### WHAT IS REQUIRED
Check the data underneath for lines holding the word "setiap", and state only how many you find.

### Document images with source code
━━━━━━━━━━━━━━━━
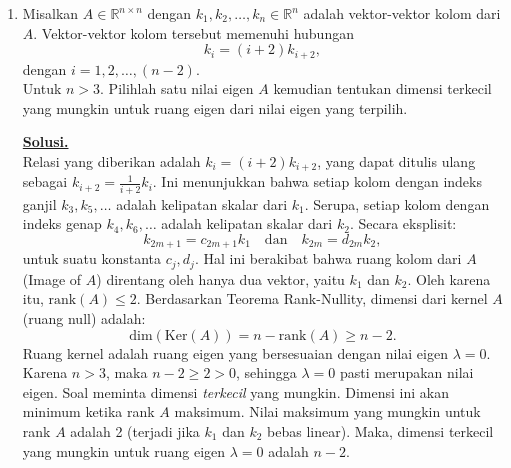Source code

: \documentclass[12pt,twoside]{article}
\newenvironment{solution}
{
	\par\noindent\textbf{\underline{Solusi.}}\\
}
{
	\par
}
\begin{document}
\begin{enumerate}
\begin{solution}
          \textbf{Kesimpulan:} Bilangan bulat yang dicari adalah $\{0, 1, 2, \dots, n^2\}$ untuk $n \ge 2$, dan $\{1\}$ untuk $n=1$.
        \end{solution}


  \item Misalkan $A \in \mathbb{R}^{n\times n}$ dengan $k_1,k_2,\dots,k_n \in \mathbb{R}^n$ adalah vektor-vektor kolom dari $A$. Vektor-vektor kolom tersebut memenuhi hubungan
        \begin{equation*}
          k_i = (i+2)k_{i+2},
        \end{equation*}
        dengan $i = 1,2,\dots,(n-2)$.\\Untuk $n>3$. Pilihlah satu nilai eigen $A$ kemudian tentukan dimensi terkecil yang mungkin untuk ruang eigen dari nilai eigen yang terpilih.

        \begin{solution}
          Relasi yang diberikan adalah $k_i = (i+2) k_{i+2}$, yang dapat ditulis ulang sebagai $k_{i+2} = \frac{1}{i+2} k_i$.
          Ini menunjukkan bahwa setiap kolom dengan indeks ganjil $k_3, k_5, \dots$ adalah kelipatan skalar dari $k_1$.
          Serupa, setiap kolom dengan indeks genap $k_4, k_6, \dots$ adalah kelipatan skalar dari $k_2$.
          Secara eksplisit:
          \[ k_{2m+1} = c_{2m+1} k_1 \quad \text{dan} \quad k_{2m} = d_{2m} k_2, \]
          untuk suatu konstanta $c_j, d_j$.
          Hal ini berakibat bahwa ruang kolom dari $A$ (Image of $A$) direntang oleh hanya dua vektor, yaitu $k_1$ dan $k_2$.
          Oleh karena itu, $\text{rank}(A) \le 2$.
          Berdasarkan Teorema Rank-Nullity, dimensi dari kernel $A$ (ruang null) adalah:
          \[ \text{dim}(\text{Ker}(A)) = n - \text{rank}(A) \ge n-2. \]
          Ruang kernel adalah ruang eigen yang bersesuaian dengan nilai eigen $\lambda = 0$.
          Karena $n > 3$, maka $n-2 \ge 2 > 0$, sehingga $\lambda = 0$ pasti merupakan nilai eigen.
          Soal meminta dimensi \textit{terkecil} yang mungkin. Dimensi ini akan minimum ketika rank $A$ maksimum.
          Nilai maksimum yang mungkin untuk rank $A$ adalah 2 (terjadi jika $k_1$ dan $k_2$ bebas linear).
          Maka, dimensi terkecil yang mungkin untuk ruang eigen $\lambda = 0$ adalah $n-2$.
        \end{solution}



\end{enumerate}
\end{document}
━━━━━━━━━━━━━━━━
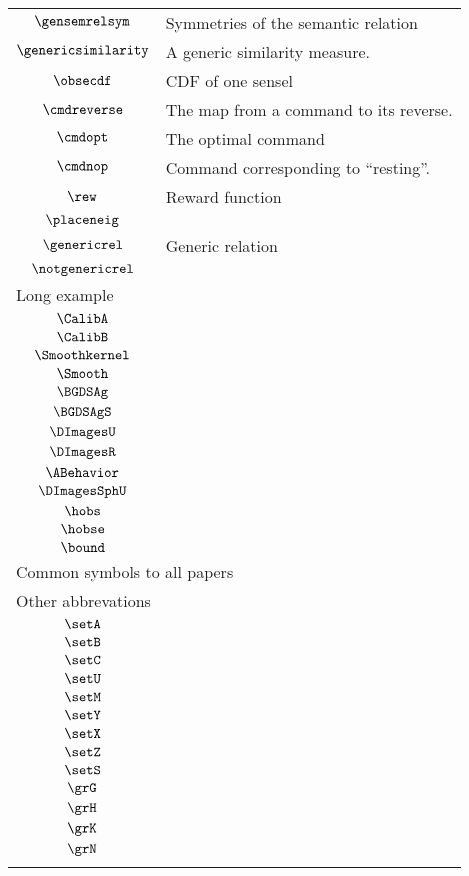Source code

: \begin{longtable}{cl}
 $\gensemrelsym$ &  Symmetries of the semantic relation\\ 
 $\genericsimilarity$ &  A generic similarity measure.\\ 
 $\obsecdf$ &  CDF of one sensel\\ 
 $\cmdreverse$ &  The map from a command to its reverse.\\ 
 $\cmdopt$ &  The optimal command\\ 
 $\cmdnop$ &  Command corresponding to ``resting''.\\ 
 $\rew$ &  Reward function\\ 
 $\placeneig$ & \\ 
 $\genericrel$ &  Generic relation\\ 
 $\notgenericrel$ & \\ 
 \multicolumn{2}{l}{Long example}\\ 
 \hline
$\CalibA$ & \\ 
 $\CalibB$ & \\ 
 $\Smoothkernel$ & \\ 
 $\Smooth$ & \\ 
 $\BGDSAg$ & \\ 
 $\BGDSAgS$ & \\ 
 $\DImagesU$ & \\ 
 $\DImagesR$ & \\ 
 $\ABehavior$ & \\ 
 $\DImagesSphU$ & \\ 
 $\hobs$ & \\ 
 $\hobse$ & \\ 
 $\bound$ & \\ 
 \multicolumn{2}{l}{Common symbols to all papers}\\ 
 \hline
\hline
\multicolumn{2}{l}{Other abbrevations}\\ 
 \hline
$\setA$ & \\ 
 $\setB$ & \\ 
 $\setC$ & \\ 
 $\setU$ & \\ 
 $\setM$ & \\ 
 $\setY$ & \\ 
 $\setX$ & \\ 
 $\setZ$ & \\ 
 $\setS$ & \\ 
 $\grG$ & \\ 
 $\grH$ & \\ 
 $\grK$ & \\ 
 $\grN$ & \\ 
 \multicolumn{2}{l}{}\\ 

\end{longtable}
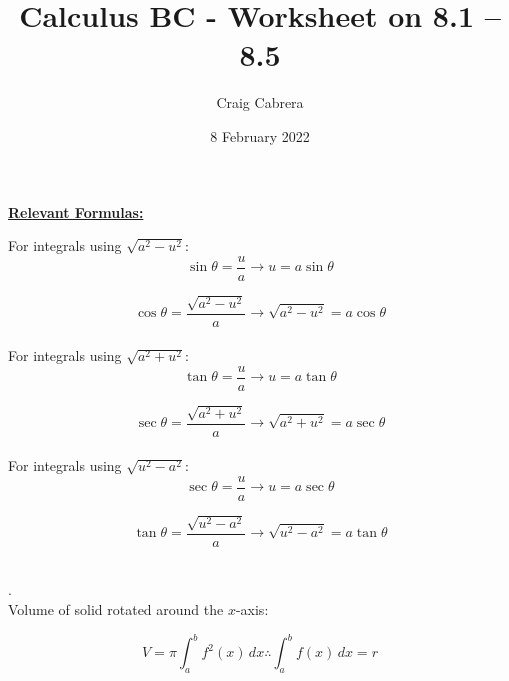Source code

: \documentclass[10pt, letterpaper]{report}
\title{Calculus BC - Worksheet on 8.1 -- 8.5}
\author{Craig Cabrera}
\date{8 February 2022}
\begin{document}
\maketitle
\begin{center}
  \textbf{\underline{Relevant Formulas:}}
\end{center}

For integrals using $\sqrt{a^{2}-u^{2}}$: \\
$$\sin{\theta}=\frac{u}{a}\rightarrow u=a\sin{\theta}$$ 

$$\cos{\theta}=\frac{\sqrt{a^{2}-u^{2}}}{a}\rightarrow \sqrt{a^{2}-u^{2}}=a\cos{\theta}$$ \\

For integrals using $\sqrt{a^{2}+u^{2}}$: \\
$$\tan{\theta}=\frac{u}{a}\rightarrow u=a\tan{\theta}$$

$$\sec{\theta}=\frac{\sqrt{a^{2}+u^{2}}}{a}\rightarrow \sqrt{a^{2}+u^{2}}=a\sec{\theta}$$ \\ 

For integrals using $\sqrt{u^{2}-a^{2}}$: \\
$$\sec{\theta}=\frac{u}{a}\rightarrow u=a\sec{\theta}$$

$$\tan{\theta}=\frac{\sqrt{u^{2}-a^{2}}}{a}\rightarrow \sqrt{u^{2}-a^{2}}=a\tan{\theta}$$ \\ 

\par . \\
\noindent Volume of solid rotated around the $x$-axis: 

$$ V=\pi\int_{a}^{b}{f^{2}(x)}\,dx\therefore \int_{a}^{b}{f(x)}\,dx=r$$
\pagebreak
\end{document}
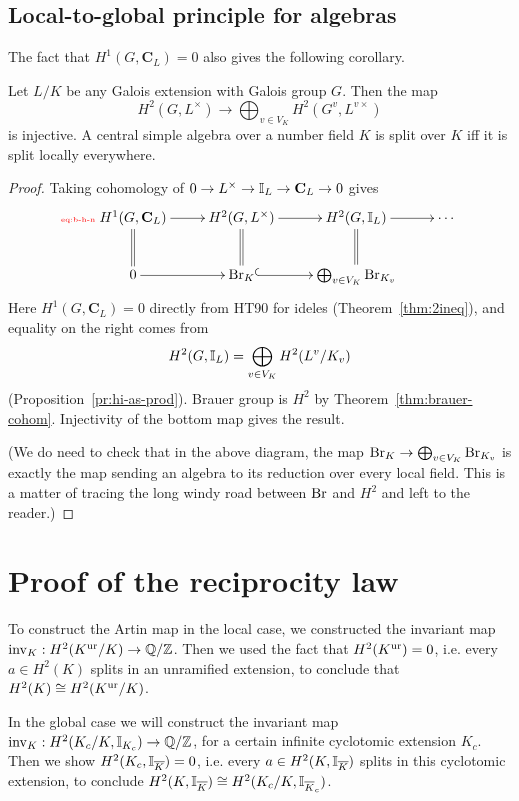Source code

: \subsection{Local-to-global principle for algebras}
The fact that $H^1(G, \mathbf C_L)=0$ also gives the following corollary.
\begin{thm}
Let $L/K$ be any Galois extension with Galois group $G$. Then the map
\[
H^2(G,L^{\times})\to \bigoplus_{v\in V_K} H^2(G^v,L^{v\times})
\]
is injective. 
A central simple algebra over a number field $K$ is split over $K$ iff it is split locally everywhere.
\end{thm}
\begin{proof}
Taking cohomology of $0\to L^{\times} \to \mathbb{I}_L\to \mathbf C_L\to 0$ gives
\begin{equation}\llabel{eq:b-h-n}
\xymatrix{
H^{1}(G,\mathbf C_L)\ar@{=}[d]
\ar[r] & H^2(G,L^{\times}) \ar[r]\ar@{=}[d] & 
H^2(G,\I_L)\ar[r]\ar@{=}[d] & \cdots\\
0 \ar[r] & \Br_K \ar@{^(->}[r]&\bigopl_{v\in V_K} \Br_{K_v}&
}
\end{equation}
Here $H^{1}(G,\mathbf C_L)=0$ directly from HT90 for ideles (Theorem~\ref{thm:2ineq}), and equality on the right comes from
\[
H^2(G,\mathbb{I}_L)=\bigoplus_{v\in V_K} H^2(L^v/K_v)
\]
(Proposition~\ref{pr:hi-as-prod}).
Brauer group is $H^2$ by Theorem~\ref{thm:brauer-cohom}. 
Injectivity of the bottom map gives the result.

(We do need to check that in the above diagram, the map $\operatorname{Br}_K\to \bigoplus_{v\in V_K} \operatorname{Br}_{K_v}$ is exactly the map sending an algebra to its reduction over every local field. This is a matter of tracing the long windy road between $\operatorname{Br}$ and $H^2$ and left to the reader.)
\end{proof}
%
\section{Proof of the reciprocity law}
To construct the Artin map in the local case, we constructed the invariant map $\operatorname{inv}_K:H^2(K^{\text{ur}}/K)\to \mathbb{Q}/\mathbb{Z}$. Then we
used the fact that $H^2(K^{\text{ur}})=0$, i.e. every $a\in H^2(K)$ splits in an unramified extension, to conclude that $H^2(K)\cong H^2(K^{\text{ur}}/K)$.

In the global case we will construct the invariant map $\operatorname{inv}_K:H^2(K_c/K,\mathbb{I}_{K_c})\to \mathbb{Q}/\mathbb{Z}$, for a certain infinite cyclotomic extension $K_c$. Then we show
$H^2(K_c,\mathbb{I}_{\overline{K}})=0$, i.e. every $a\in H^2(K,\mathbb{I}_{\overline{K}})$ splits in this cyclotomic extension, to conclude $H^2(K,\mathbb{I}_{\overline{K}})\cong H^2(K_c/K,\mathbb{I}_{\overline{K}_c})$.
━━━━━━━━━━━━━━━━
### EXERCISE ANSWER
2